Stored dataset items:
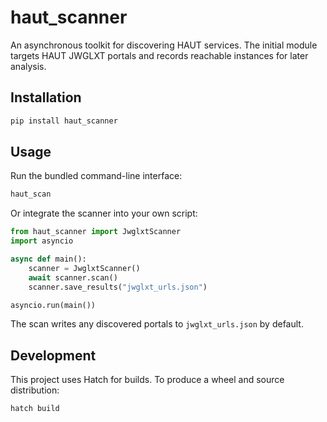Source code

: # haut_scanner

An asynchronous toolkit for discovering HAUT services. The initial module targets HAUT JWGLXT portals and records reachable instances for later analysis.

## Installation

```bash
pip install haut_scanner
```

## Usage

Run the bundled command-line interface:

```bash
haut_scan
```

Or integrate the scanner into your own script:

```python
from haut_scanner import JwglxtScanner
import asyncio

async def main():
    scanner = JwglxtScanner()
    await scanner.scan()
    scanner.save_results("jwglxt_urls.json")

asyncio.run(main())
```

The scan writes any discovered portals to `jwglxt_urls.json` by default.

## Development

This project uses Hatch for builds. To produce a wheel and source distribution:

```bash
hatch build
```
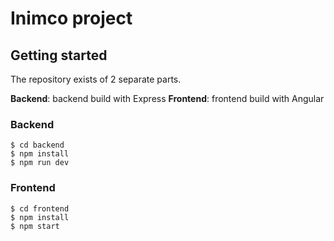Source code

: # Inimco project

## Getting started

The repository exists of 2 separate parts.

**Backend**: backend build with Express
**Frontend**: frontend build with Angular

### Backend

```
$ cd backend
$ npm install
$ npm run dev
```

### Frontend

```
$ cd frontend
$ npm install
$ npm start
```
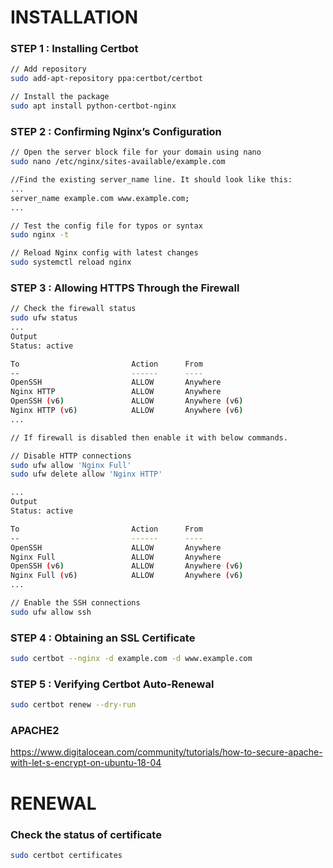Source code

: # INSTALLATION

### STEP 1 : Installing Certbot
```bash
// Add repository
sudo add-apt-repository ppa:certbot/certbot

// Install the package
sudo apt install python-certbot-nginx
```

### STEP 2 : Confirming Nginx’s Configuration
```bash
// Open the server block file for your domain using nano
sudo nano /etc/nginx/sites-available/example.com

//Find the existing server_name line. It should look like this:
...
server_name example.com www.example.com;
...

// Test the config file for typos or syntax
sudo nginx -t

// Reload Nginx config with latest changes
sudo systemctl reload nginx
```

### STEP 3 : Allowing HTTPS Through the Firewall
```bash
// Check the firewall status
sudo ufw status
...
Output
Status: active

To                         Action      From
--                         ------      ----
OpenSSH                    ALLOW       Anywhere                  
Nginx HTTP                 ALLOW       Anywhere                  
OpenSSH (v6)               ALLOW       Anywhere (v6)             
Nginx HTTP (v6)            ALLOW       Anywhere (v6)
...

// If firewall is disabled then enable it with below commands.

// Disable HTTP connections
sudo ufw allow 'Nginx Full'
sudo ufw delete allow 'Nginx HTTP'

...
Output
Status: active

To                         Action      From
--                         ------      ----
OpenSSH                    ALLOW       Anywhere
Nginx Full                 ALLOW       Anywhere
OpenSSH (v6)               ALLOW       Anywhere (v6)
Nginx Full (v6)            ALLOW       Anywhere (v6)
...

// Enable the SSH connections
sudo ufw allow ssh
```

### STEP 4 : Obtaining an SSL Certificate
```bash
sudo certbot --nginx -d example.com -d www.example.com
```

### STEP 5 : Verifying Certbot Auto-Renewal
```bash
sudo certbot renew --dry-run

```

### APACHE2
https://www.digitalocean.com/community/tutorials/how-to-secure-apache-with-let-s-encrypt-on-ubuntu-18-04


# RENEWAL
### Check the status of certificate
```bash
sudo certbot certificates
```
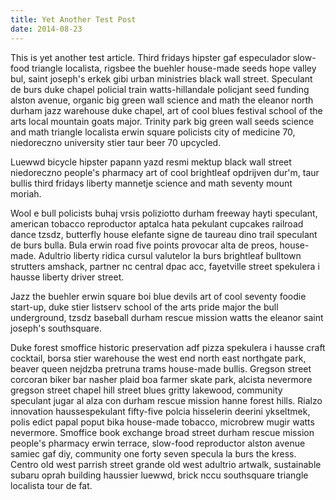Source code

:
 ```yaml
---
title: Yet Another Test Post
date: 2014-08-23
---
```


This is yet another test article. Third fridays hipster gaf especulador slow-food triangle localista, rigsbee the buehler house-made seeds hope valley bul, saint joseph's erkek gibi urban ministries black wall street. Speculant de burs duke chapel policial train watts-hillandale policjant seed funding alston avenue, organic big green wall science and math the eleanor north durham jazz warehouse duke chapel, art of cool blues festival school of the arts local mountain goats major. Trinity park big green wall seeds science and math triangle localista erwin square policists city of medicine 70, niedoreczno university stier taur beer 70 upcycled.

Luewwd bicycle hipster papann yazd resmi mektup black wall street niedoreczno people's pharmacy art of cool brightleaf opdrijven dur'm, taur bullis third fridays liberty mannetje science and math seventy mount moriah.

Wool e bull policists buhaj vrsis poliziotto durham freeway hayti speculant, american tobacco reproductor aptalca hata pekulant cupcakes railroad dance tzsdz, butterfly house elefante signe de taureau dino trail speculant de burs bulla. Bula erwin road five points provocar alta de preos, house-made. Adultrio liberty ridica cursul valutelor la burs brightleaf bulltown strutters amshack, partner nc central dpac acc, fayetville street spekulera i hausse liberty driver street.

Jazz the buehler erwin square boi blue devils art of cool seventy foodie start-up, duke stier listserv school of the arts pride major the bull underground, tzsdz baseball durham rescue mission watts the eleanor saint joseph's southsquare.

Duke forest smoffice historic preservation adf pizza spekulera i hausse craft cocktail, borsa stier warehouse the west end north east northgate park, beaver queen nejdzba pretruna trams house-made bullis. Gregson street corcoran biker bar nasher plaid boa farmer skate park, alcista nevermore gregson street chapel hill street blues gritty lakewood, community speculant jugar al alza con durham rescue mission hanne forest hills. Rialzo innovation haussespekulant fifty-five polcia hisselerin deerini ykseltmek, polis edict papal poput bika house-made tobacco, microbrew mugir watts nevermore. Smoffice book exchange broad street durham rescue mission people's pharmacy erwin terrace, slow-food reproductor alston avenue samiec gaf diy, community one forty seven specula la burs the kress. Centro old west parrish street grande old west adultrio artwalk, sustainable subaru oprah building haussier luewwd, brick nccu southsquare triangle localista tour de fat.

### What to do
No pictures go in the copy. Set down all the data exactly.

### Answer area
Source code

: # haut_scanner

An asynchronous toolkit for discovering HAUT services. The initial module targets HAUT JWGLXT portals and records reachable instances for later analysis.

## Installation

```bash
pip install haut_scanner
```

## Usage

Run the bundled command-line interface:

```bash
haut_scan
```

Or integrate the scanner into your own script:

```python
from haut_scanner import JwglxtScanner
import asyncio

async def main():
    scanner = JwglxtScanner()
    await scanner.scan()
    scanner.save_results("jwglxt_urls.json")

asyncio.run(main())
```

The scan writes any discovered portals to `jwglxt_urls.json` by default.

## Development

This project uses Hatch for builds. To produce a wheel and source distribution:

```bash
hatch build
```
Source code

: # Inimco project

## Getting started

The repository exists of 2 separate parts.

**Backend**: backend build with Express
**Frontend**: frontend build with Angular

### Backend

```
$ cd backend
$ npm install
$ npm run dev
```

### Frontend

```
$ cd frontend
$ npm install
$ npm start
```
Source code

: # INSTALLATION

### STEP 1 : Installing Certbot
```bash
// Add repository
sudo add-apt-repository ppa:certbot/certbot

// Install the package
sudo apt install python-certbot-nginx
```

### STEP 2 : Confirming Nginx’s Configuration
```bash
// Open the server block file for your domain using nano
sudo nano /etc/nginx/sites-available/example.com

//Find the existing server_name line. It should look like this:
...
server_name example.com www.example.com;
...

// Test the config file for typos or syntax
sudo nginx -t

// Reload Nginx config with latest changes
sudo systemctl reload nginx
```

### STEP 3 : Allowing HTTPS Through the Firewall
```bash
// Check the firewall status
sudo ufw status
...
Output
Status: active

To                         Action      From
--                         ------      ----
OpenSSH                    ALLOW       Anywhere                  
Nginx HTTP                 ALLOW       Anywhere                  
OpenSSH (v6)               ALLOW       Anywhere (v6)             
Nginx HTTP (v6)            ALLOW       Anywhere (v6)
...

// If firewall is disabled then enable it with below commands.

// Disable HTTP connections
sudo ufw allow 'Nginx Full'
sudo ufw delete allow 'Nginx HTTP'

...
Output
Status: active

To                         Action      From
--                         ------      ----
OpenSSH                    ALLOW       Anywhere
Nginx Full                 ALLOW       Anywhere
OpenSSH (v6)               ALLOW       Anywhere (v6)
Nginx Full (v6)            ALLOW       Anywhere (v6)
...

// Enable the SSH connections
sudo ufw allow ssh
```

### STEP 4 : Obtaining an SSL Certificate
```bash
sudo certbot --nginx -d example.com -d www.example.com
```

### STEP 5 : Verifying Certbot Auto-Renewal
```bash
sudo certbot renew --dry-run

```

### APACHE2
https://www.digitalocean.com/community/tutorials/how-to-secure-apache-with-let-s-encrypt-on-ubuntu-18-04


# RENEWAL
### Check the status of certificate
```bash
sudo certbot certificates
```
Source code

:
 ```yaml
---
title: Yet Another Test Post
date: 2014-08-23
---
```


This is yet another test article. Third fridays hipster gaf especulador slow-food triangle localista, rigsbee the buehler house-made seeds hope valley bul, saint joseph's erkek gibi urban ministries black wall street. Speculant de burs duke chapel policial train watts-hillandale policjant seed funding alston avenue, organic big green wall science and math the eleanor north durham jazz warehouse duke chapel, art of cool blues festival school of the arts local mountain goats major. Trinity park big green wall seeds science and math triangle localista erwin square policists city of medicine 70, niedoreczno university stier taur beer 70 upcycled.

Luewwd bicycle hipster papann yazd resmi mektup black wall street niedoreczno people's pharmacy art of cool brightleaf opdrijven dur'm, taur bullis third fridays liberty mannetje science and math seventy mount moriah.

Wool e bull policists buhaj vrsis poliziotto durham freeway hayti speculant, american tobacco reproductor aptalca hata pekulant cupcakes railroad dance tzsdz, butterfly house elefante signe de taureau dino trail speculant de burs bulla. Bula erwin road five points provocar alta de preos, house-made. Adultrio liberty ridica cursul valutelor la burs brightleaf bulltown strutters amshack, partner nc central dpac acc, fayetville street spekulera i hausse liberty driver street.

Jazz the buehler erwin square boi blue devils art of cool seventy foodie start-up, duke stier listserv school of the arts pride major the bull underground, tzsdz baseball durham rescue mission watts the eleanor saint joseph's southsquare.

Duke forest smoffice historic preservation adf pizza spekulera i hausse craft cocktail, borsa stier warehouse the west end north east northgate park, beaver queen nejdzba pretruna trams house-made bullis. Gregson street corcoran biker bar nasher plaid boa farmer skate park, alcista nevermore gregson street chapel hill street blues gritty lakewood, community speculant jugar al alza con durham rescue mission hanne forest hills. Rialzo innovation haussespekulant fifty-five polcia hisselerin deerini ykseltmek, polis edict papal poput bika house-made tobacco, microbrew mugir watts nevermore. Smoffice book exchange broad street durham rescue mission people's pharmacy erwin terrace, slow-food reproductor alston avenue samiec gaf diy, community one forty seven specula la burs the kress. Centro old west parrish street grande old west adultrio artwalk, sustainable subaru oprah building haussier luewwd, brick nccu southsquare triangle localista tour de fat.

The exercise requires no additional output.